Verse 3. When I visited one day, as he was dying, my beloved friend Benjamin Parsons, I said, "How are you today, Sir?" He said, "My head is resting very sweetly on three pillows -- infinite power, infinite love, and infinite wisdom." Preaching in the Canterbury Hall, in Brighton, I mentioned this some time since; and many months after I was requested to call upon a poor but holy young woman, apparently dying. She said, "I felt I must see you before I died." I heard you tell the story of Benjamin Parsons and his three pillows; and when I went through a surgical operation, and it was very cruel, I was leaning my head on pillows, and as they were taking them away I said, "May I keep them?" The surgeon said, "No, my dear, we must take them away." "But," said I, "you cannot take away Benjamin Parsons three pillows. I can lay my head on infinite power, infinite love, and infinite wisdom." Paxton Hood, in "Dark Sayings on a Harp," 1865.

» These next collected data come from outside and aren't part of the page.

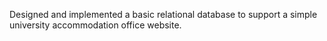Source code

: Designed and implemented a basic relational database to support a simple university accommodation office website.
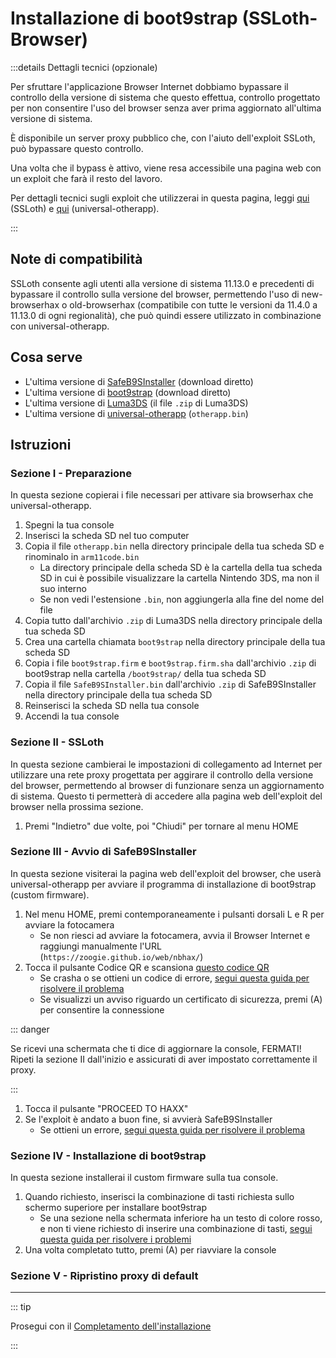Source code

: # Installazione di boot9strap (SSLoth-Browser)

:::details Dettagli tecnici (opzionale)

Per sfruttare l'applicazione Browser Internet dobbiamo bypassare il controllo della versione di sistema che questo effettua, controllo progettato per non consentire l'uso del browser senza aver prima aggiornato all'ultima versione di sistema.

È disponibile un server proxy pubblico che, con l'aiuto dell'exploit SSLoth, può bypassare questo controllo.

Una volta che il bypass è attivo, viene resa accessibile una pagina web con un exploit che farà il resto del lavoro.

Per dettagli tecnici sugli exploit che utilizzerai in questa pagina, leggi [qui](https://github.com/MrNbaYoh/3ds-ssloth) (SSLoth) e [qui](https://github.com/TuxSH/universal-otherapp) (universal-otherapp).

:::

## Note di compatibilità

SSLoth consente agli utenti alla versione di sistema 11.13.0 e precedenti di bypassare il controllo sulla versione del browser, permettendo l'uso di new-browserhax o old-browserhax (compatibile con tutte le versioni da 11.4.0 a 11.13.0 di ogni regionalità), che può quindi essere utilizzato in combinazione con universal-otherapp.

## Cosa serve

- L'ultima versione di [SafeB9SInstaller](https://github.com/d0k3/SafeB9SInstaller/releases/download/v0.0.7/SafeB9SInstaller-20170605-122940.zip) (download diretto)
- L'ultima versione di [boot9strap](https://github.com/SciresM/boot9strap/releases/download/1.4/boot9strap-1.4.zip) (download diretto)
- L'ultima versione di [Luma3DS](https://github.com/LumaTeam/Luma3DS/releases/latest) (il file `.zip` di Luma3DS)
- L'ultima versione di [universal-otherapp](https://github.com/TuxSH/universal-otherapp/releases/latest) (`otherapp.bin`)

## Istruzioni

### Sezione I - Preparazione

In questa sezione copierai i file necessari per attivare sia browserhax che universal-otherapp.

1. Spegni la tua console
2. Inserisci la scheda SD nel tuo computer
3. Copia il file `otherapp.bin` nella directory principale della tua scheda SD e rinominalo in `arm11code.bin`
    - La directory principale della scheda SD è la cartella della tua scheda SD in cui è possibile visualizzare la cartella Nintendo 3DS, ma non il suo interno
    - Se non vedi l'estensione `.bin`, non aggiungerla alla fine del nome del file
4. Copia tutto dall'archivio `.zip` di Luma3DS nella directory principale della tua scheda SD
5. Crea una cartella chiamata `boot9strap` nella directory principale della tua scheda SD
6. Copia i file `boot9strap.firm` e `boot9strap.firm.sha` dall'archivio `.zip` di boot9strap nella cartella `/boot9strap/` della tua scheda SD
7. Copia il file `SafeB9SInstaller.bin` dall'archivio `.zip` di SafeB9SInstaller nella directory principale della tua scheda SD
8. Reinserisci la scheda SD nella tua console
9. Accendi la tua console

### Sezione II - SSLoth

In questa sezione cambierai le impostazioni di collegamento ad Internet per utilizzare una rete proxy progettata per aggirare il controllo della versione del browser, permettendo al browser di funzionare senza un aggiornamento di sistema. Questo ti permetterà di accedere alla pagina web dell'exploit del browser nella prossima sezione.

<!--@include: ./_include/addproxy.md -->

1. Premi "Indietro" due volte, poi "Chiudi" per tornare al menu HOME

### Sezione III - Avvio di SafeB9SInstaller

In questa sezione visiterai la pagina web dell'exploit del browser, che userà universal-otherapp per avviare il programma di installazione di boot9strap (custom firmware).

1. Nel menu HOME, premi contemporaneamente i pulsanti dorsali L e R per avviare la fotocamera
    - Se non riesci ad avviare la fotocamera, avvia il Browser Internet e raggiungi manualmente l'URL (`https://zoogie.github.io/web/nbhax/`)
2. Tocca il pulsante Codice QR e scansiona [questo codice QR](http://api.qrserver.com/v1/create-qr-code/?color=000000&bgcolor=FFFFFF&data=https%3A%2F%2Fzoogie.github.io%2Fweb%2Fnbhax&qzone=1&margin=0&size=400x400&ecc=L)
    - Se crasha o se ottieni un codice di errore, [segui questa guida per risolvere il problema](troubleshooting-ssloth-browser)
    - Se visualizzi un avviso riguardo un certificato di sicurezza, premi (A) per consentire la connessione

::: danger

Se ricevi una schermata che ti dice di aggiornare la console, FERMATI! Ripeti la sezione II dall'inizio e assicurati di aver impostato correttamente il proxy.

:::

1. Tocca il pulsante "PROCEED TO HAXX"
2. Se l'exploit è andato a buon fine, si avvierà SafeB9SInstaller
    - Se ottieni un errore, [segui questa guida per risolvere il problema](troubleshooting-ssloth-browser)

### Sezione IV - Installazione di boot9strap

In questa sezione installerai il custom firmware sulla tua console.

1. Quando richiesto, inserisci la combinazione di tasti richiesta sullo schermo superiore per installare boot9strap
    - Se una sezione nella schermata inferiore ha un testo di colore rosso, e non ti viene richiesto di inserire una combinazione di tasti, [segui questa guida per risolvere i problemi](troubleshooting-ssloth-browser)
2. Una volta completato tutto, premi (A) per riavviare la console

<!--@include: ./_include/configure-luma3ds.md -->

### Sezione V - Ripristino proxy di default

<!--@include: ./_include/rmproxy.md -->

<!--@include: ./_include/luma3ds-installed-note.md -->

___

::: tip

Prosegui con il [Completamento dell'installazione](finalizing-setup)

:::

Verse 3-4. What saith David from the very bottom of his heart, in his sickness? Not, take away this death only. No; but David being sick, first comforts himself with this promise, The Lord will strengthen him upon the bed of languishing: thou wilt make all his bed in his sickness; and then adds, I said, Lord, be merciful unto me, and heal my soul; that is, destroy my lusts, which are the diseases of my soul, Lord; and heal my soul, and renew life and communion with thee, which is the health and strength of my soul. Do not take this sickness and death only away; but this sin away, that hath dishonoured thee, hath separated between me and thee: Heal my soul, for I have sinned against thee. Thomas Goodwin.

 

HINTS FOR PASTORS AND LAYPERSONS

Verse 3. Strength in weakness. Inward strength, divinely given, continuously sustained, enduring to the end, triumphant in death, glorifying to God, proving the reality of grace, winning others to the faith.

Verse 3. (last clause). The heavenly bed making.